The Watchers : un regard noir

Issu de l’underground Metal de San Francisco, THE WATCHERS se blottit avec une certaine férocité dans l’obscurité et les ténèbres d’un Stoner Metal dont les saveurs très 70’s sont définitivement addictives. Pour autant, il ne risque pas d’échapper très longtemps aux lumières qui devraient le relever à un plus large public. Cette deuxième production est d’une efficacité et d’une virtuosité décapante. « Nyctophilia » est un voyage musical aux atmosphères multiples et singulières qui donne envie de repartir encore et encore.

THE WATCHERS

« Nyctophilia »

(Ripple Music)

Loin des fastes de la scène Thrash Metal qui colle à la peau de la Bay Area, THE WATCHERS a pris une toute autre voie, celle d’un Stoner teinté de Heavy Metal et aux légers accents Doom. Créé en 2016, les membres du groupe ont d’abord fait leurs armes chez Spiral Arms, White Witch Canyon, Black Gates, Systematic et Vicious Rumors.
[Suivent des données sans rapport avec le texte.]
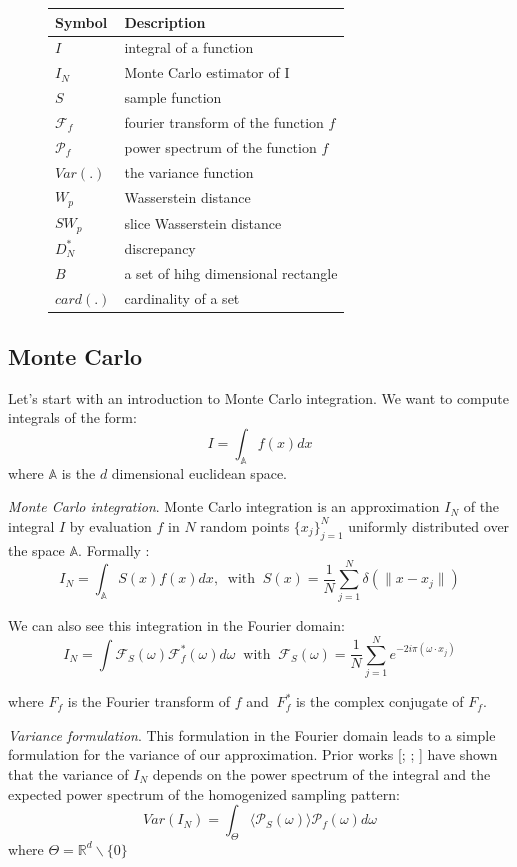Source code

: \documentclass{classeENS}
\begin{document}
\begin{figure}[H]
    \centering
    \begin{tabular}{C{2cm} L{10cm}}
    \hline  
        Symbol & Description
    \tabularnewline 
    \hline
        $I$ & integral of a function
    \tabularnewline
        $I_N$ & Monte Carlo estimator of I
    \tabularnewline
        $S$ & sample function
    \tabularnewline
        $\mathcal F_f$ & fourier transform of the function $f$
    \tabularnewline
        $\mathcal P_f$ & power spectrum of the function $f$
    \tabularnewline
        $Var(.)$ & the variance function
    \tabularnewline
        $W_p$ & Wasserstein distance
    \tabularnewline
        $SW_p$ & slice Wasserstein distance
    \tabularnewline
        $D_N^*$ & discrepancy
    \tabularnewline
        $B$ & a set of hihg dimensional rectangle
    \tabularnewline
        $card(.)$ & cardinality of a set
    \tabularnewline
    \hline 
    \end{tabular}
\end{figure}

\subsection{Monte Carlo}

Let's start with an introduction to Monte Carlo integration. We want to compute integrals of 
the form:
    \[ I = \int_{\mathbb A} f(x) dx\]
where $\mathbb A$ is the $d$ dimensional euclidean space.

\> \textit{Monte Carlo integration}. Monte Carlo integration is an approximation
    $I_N$ of the integral $I$ by evaluation $f$ in $N$ random points $\{x_j\}_{j=1}^N$ uniformly 
    distributed over the space $\mathbb A$. Formally :
    \[ I_N = \int_{\mathbb A} S(x)f(x)dx, 
        \: \text{ with } \:
    S(x) = \frac{1}{N} \sum_{j=1}^N \delta(\lVert x-x_j \rVert) \] 

\noindent We can also see this integration in the Fourier domain:
\[I_N = \int \mathcal F_S(\omega) \mathcal F_f^*(\omega) d\omega 
    \: \text{ with } \:
    \mathcal F_S(\omega) = \frac{1}{N} \sum_{j=1}^N e^{-2i\pi(\omega\cdot x_j)} \]

    \noindent where $F_f$ is the Fourier transform of $f$ and $\ F_f^*$ is the 
    complex conjugate of $F_f$.

\> \textit{Variance formulation}. This formulation in the Fourier domain leads to a simple
    formulation for the variance of our approximation. Prior works  [\cite{Durand2011AFA}; \cite{Pilleboue:2015:VAMCI}; \cite{10.1145/2461912.2462013}] 
    have shown that the variance of $I_N$ depends on the power spectrum of the integral 
    and the expected power spectrum of the homogenized sampling pattern:
    \[ Var(I_N) = \int_\Theta \langle \mathcal P_S(\omega)\rangle \mathcal P_f(\omega) d\omega \]
    \noindent where $\Theta = \mathbb R^d\backslash\{0\} $
\end{document}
Autant dire que le quatuor est rompu à l’exercice, ce qui lui permet d’évoluer avec une aisance naturelle dans un univers qu’ils s’est façonné minutieusement pour distiller un style très personnel.

Toujours produit et réalisé par Max Norman (Ozzy, Megadeth), « Nyctophilia » marque pourtant un tournant pour THE WATCHERS, qui voit ici ses compositions parfaitement mises en lumière par un son étincelant. Après l’EP « Sabbath Highway » sorti l’année de sa formation, puis le premier album « Black Abyss » et le court « High And Alive » livré en pleine pandémie, les Californiens prennent une nouvelle dimension. Ce deuxième opus avance sur des morceaux variés, très aboutis et originaux malgré d’évidentes références.

Sur une intro acoustique, THE WATCHERS nous guide vers les ténèbres comme écrasés par un soleil de plomb avec « Twilight » et «  I Am The Dark ». Sur des riffs épais et charpentés, le combo nous saisit pour ne plus nous lâcher. Emmené par Tim Narducci (guitare, chant), il déroule sur des mélodies prenantes, parfois bluesy, des solos enivrants et un chant véritablement habité (« Eastward Though The Zodiac », « Haunt You When Im Dead », « Taker »). Et l’ambiance vintage vient accentuer cette sombre et délicieuse emprise.